[Data records — start]
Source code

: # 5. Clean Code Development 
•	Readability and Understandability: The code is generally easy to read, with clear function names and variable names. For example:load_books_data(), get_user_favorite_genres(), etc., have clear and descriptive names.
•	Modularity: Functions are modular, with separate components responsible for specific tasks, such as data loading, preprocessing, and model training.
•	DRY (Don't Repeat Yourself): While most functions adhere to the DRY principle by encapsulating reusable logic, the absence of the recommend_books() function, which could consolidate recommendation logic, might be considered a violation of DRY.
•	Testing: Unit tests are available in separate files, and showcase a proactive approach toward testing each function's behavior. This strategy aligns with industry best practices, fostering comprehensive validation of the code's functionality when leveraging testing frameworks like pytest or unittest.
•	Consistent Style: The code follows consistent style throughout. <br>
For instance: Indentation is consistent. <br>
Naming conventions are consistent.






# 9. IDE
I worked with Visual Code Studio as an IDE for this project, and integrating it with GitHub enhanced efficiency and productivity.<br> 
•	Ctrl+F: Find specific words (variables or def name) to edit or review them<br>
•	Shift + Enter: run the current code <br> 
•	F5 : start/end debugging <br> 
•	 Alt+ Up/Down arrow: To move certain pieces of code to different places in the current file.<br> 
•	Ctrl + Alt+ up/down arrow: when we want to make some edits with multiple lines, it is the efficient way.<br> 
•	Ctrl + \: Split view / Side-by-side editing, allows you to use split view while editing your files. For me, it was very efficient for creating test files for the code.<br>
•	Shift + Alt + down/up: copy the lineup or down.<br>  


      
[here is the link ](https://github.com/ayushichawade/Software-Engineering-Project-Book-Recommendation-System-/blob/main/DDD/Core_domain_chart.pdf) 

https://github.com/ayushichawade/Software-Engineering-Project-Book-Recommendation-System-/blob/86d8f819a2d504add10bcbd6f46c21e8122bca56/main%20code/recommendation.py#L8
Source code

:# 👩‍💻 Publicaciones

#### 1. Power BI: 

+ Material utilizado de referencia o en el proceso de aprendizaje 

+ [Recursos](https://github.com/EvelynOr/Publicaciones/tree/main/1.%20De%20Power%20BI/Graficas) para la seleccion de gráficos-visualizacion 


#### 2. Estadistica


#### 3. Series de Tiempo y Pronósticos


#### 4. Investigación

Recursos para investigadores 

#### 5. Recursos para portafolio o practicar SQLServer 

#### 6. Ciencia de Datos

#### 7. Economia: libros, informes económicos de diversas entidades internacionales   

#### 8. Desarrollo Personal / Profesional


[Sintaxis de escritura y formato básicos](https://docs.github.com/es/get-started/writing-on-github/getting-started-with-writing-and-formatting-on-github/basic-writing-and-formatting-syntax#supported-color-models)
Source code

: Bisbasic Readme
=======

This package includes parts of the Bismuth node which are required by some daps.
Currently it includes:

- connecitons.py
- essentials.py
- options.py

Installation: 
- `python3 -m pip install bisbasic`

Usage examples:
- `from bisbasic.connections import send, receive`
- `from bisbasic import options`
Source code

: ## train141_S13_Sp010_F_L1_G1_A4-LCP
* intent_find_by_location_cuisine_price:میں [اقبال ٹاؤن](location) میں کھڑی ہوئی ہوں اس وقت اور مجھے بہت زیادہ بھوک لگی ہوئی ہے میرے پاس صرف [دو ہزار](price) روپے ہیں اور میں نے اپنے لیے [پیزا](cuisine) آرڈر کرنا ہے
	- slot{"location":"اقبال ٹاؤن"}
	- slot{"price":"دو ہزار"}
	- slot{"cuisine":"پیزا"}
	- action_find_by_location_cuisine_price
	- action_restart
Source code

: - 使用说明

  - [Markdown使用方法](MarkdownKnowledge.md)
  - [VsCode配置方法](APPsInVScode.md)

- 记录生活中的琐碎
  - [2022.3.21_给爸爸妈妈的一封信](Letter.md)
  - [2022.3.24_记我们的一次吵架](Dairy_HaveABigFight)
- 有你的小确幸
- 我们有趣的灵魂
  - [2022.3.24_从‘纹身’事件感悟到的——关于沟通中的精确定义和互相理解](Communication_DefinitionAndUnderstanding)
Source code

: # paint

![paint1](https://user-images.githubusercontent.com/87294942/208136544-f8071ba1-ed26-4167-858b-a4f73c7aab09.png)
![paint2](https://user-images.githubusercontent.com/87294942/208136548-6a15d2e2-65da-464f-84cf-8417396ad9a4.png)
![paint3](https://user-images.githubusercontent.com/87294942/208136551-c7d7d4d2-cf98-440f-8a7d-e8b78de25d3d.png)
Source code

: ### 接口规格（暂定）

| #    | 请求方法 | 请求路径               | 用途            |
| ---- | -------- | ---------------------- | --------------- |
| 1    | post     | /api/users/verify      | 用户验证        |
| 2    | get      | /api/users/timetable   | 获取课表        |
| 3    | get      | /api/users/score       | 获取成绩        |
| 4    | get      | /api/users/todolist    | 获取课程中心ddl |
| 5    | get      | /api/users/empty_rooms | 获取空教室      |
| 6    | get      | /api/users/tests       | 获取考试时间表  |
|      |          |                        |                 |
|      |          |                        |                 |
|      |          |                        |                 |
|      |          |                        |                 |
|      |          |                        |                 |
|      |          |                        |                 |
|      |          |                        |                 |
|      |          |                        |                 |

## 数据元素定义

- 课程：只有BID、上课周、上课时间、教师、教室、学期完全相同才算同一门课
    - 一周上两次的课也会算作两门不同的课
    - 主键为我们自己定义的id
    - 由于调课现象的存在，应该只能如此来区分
[Data records — finish]
# [Directions]
Among the records above, only the lines between the line holding "and model training." and the line holding "I worked with", inclusive, are to be output, exactly as written.

# [Task output]
•	Modularity: Functions are modular, with separate components responsible for specific tasks, such as data loading, preprocessing, and model training.
•	DRY (Don't Repeat Yourself): While most functions adhere to the DRY principle by encapsulating reusable logic, the absence of the recommend_books() function, which could consolidate recommendation logic, might be considered a violation of DRY.
•	Testing: Unit tests are available in separate files, and showcase a proactive approach toward testing each function's behavior. This strategy aligns with industry best practices, fostering comprehensive validation of the code's functionality when leveraging testing frameworks like pytest or unittest.
•	Consistent Style: The code follows consistent style throughout. <br>
For instance: Indentation is consistent. <br>
Naming conventions are consistent.






# 9. IDE
I worked with Visual Code Studio as an IDE for this project, and integrating it with GitHub enhanced efficiency and productivity.<br> 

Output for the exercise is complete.